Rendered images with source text
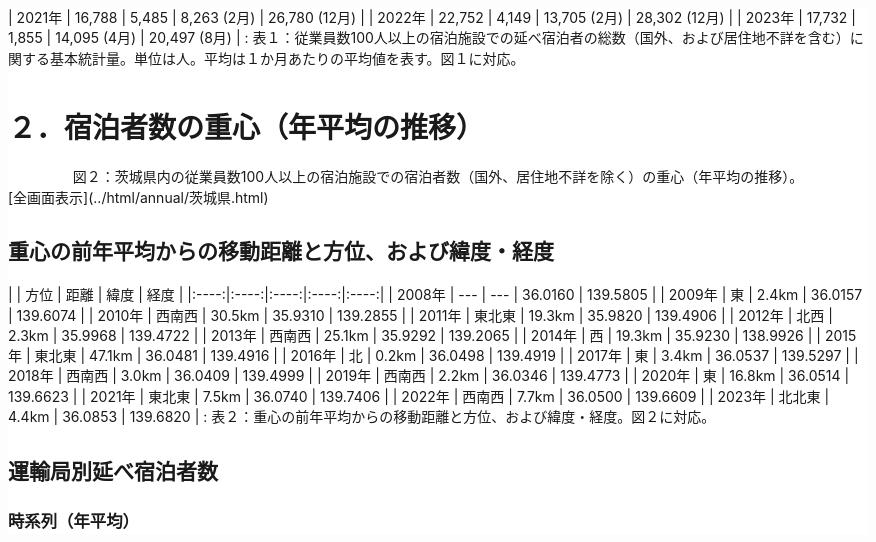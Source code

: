 | 2021年 | 16,788 | 5,485 | 8,263 (2月) | 26,780 (12月) |
| 2022年 | 22,752 | 4,149 | 13,705 (2月) | 28,302 (12月) |
| 2023年 | 17,732 | 1,855 | 14,095 (4月) | 20,497 (8月) |
: 表１：従業員数100人以上の宿泊施設での延べ宿泊者の総数（国外、および居住地不詳を含む）に関する基本統計量。単位は人。平均は１か月あたりの平均値を表す。図１に対応。

<h1 id="h1_2">２．宿泊者数の重心（年平均の推移）</h1>
<div style="text-align: center">
<iframe src="../html/annual/茨城県.html" width="1200" height="600"></iframe>
<figcaption>図２：茨城県内の従業員数100人以上の宿泊施設での宿泊者数（国外、居住地不詳を除く）の重心（年平均の推移）。</figcaption>
</div>
[全画面表示](../html/annual/茨城県.html)

<h2 id="h2_4">重心の前年平均からの移動距離と方位、および緯度・経度</h2>
|  | 方位 | 距離 | 緯度 | 経度 |
|:----:|:----:|:----:|:----:|:----:|
| 2008年 | --- | --- | 36.0160 | 139.5805 |
| 2009年 | 東 | 2.4km | 36.0157 | 139.6074 |
| 2010年 | 西南西 | 30.5km | 35.9310 | 139.2855 |
| 2011年 | 東北東 | 19.3km | 35.9820 | 139.4906 |
| 2012年 | 北西 | 2.3km | 35.9968 | 139.4722 |
| 2013年 | 西南西 | 25.1km | 35.9292 | 139.2065 |
| 2014年 | 西 | 19.3km | 35.9230 | 138.9926 |
| 2015年 | 東北東 | 47.1km | 36.0481 | 139.4916 |
| 2016年 | 北 | 0.2km | 36.0498 | 139.4919 |
| 2017年 | 東 | 3.4km | 36.0537 | 139.5297 |
| 2018年 | 西南西 | 3.0km | 36.0409 | 139.4999 |
| 2019年 | 西南西 | 2.2km | 36.0346 | 139.4773 |
| 2020年 | 東 | 16.8km | 36.0514 | 139.6623 |
| 2021年 | 東北東 | 7.5km | 36.0740 | 139.7406 |
| 2022年 | 西南西 | 7.7km | 36.0500 | 139.6609 |
| 2023年 | 北北東 | 4.4km | 36.0853 | 139.6820 |
: 表２：重心の前年平均からの移動距離と方位、および緯度・経度。図２に対応。

<h2 id="h2_5">運輸局別延べ宿泊者数</h2>
<h3 id="h3_1">時系列（年平均）</h3>
<div style="text-align: center">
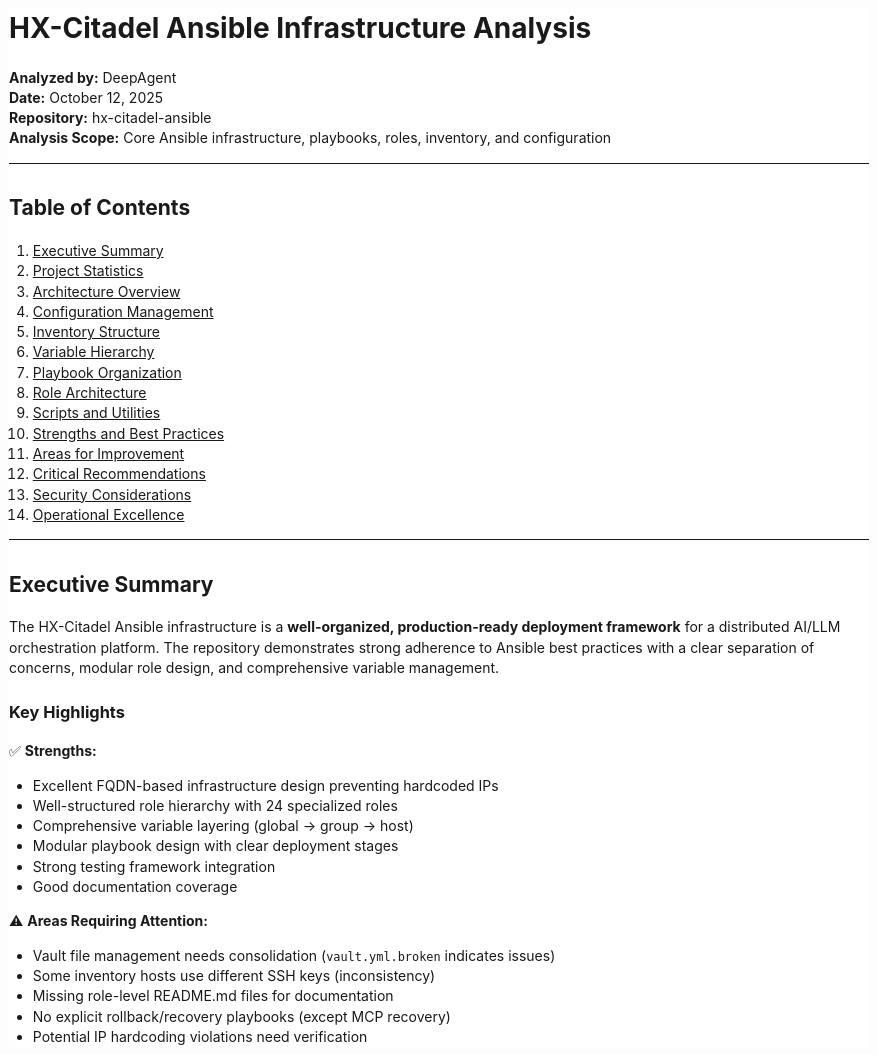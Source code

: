 # HX-Citadel Ansible Infrastructure Analysis

**Analyzed by:** DeepAgent  
**Date:** October 12, 2025  
**Repository:** hx-citadel-ansible  
**Analysis Scope:** Core Ansible infrastructure, playbooks, roles, inventory, and configuration

---

## Table of Contents

1. [Executive Summary](#executive-summary)
2. [Project Statistics](#project-statistics)
3. [Architecture Overview](#architecture-overview)
4. [Configuration Management](#configuration-management)
5. [Inventory Structure](#inventory-structure)
6. [Variable Hierarchy](#variable-hierarchy)
7. [Playbook Organization](#playbook-organization)
8. [Role Architecture](#role-architecture)
9. [Scripts and Utilities](#scripts-and-utilities)
10. [Strengths and Best Practices](#strengths-and-best-practices)
11. [Areas for Improvement](#areas-for-improvement)
12. [Critical Recommendations](#critical-recommendations)
13. [Security Considerations](#security-considerations)
14. [Operational Excellence](#operational-excellence)

---

## Executive Summary

The HX-Citadel Ansible infrastructure is a **well-organized, production-ready deployment framework** for a distributed AI/LLM orchestration platform. The repository demonstrates strong adherence to Ansible best practices with a clear separation of concerns, modular role design, and comprehensive variable management.

### Key Highlights

✅ **Strengths:**
- Excellent FQDN-based infrastructure design preventing hardcoded IPs
- Well-structured role hierarchy with 24 specialized roles
- Comprehensive variable layering (global → group → host)
- Modular playbook design with clear deployment stages
- Strong testing framework integration
- Good documentation coverage

⚠️ **Areas Requiring Attention:**
- Vault file management needs consolidation (`vault.yml.broken` indicates issues)
- Some inventory hosts use different SSH keys (inconsistency)
- Missing role-level README.md files for documentation
- No explicit rollback/recovery playbooks (except MCP recovery)
- Potential IP hardcoding violations need verification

■ How to complete this task
Lines above with "Executive" in them are the ones to copy.

■ Answer area
1. [Executive Summary](#executive-summary)
## Executive Summary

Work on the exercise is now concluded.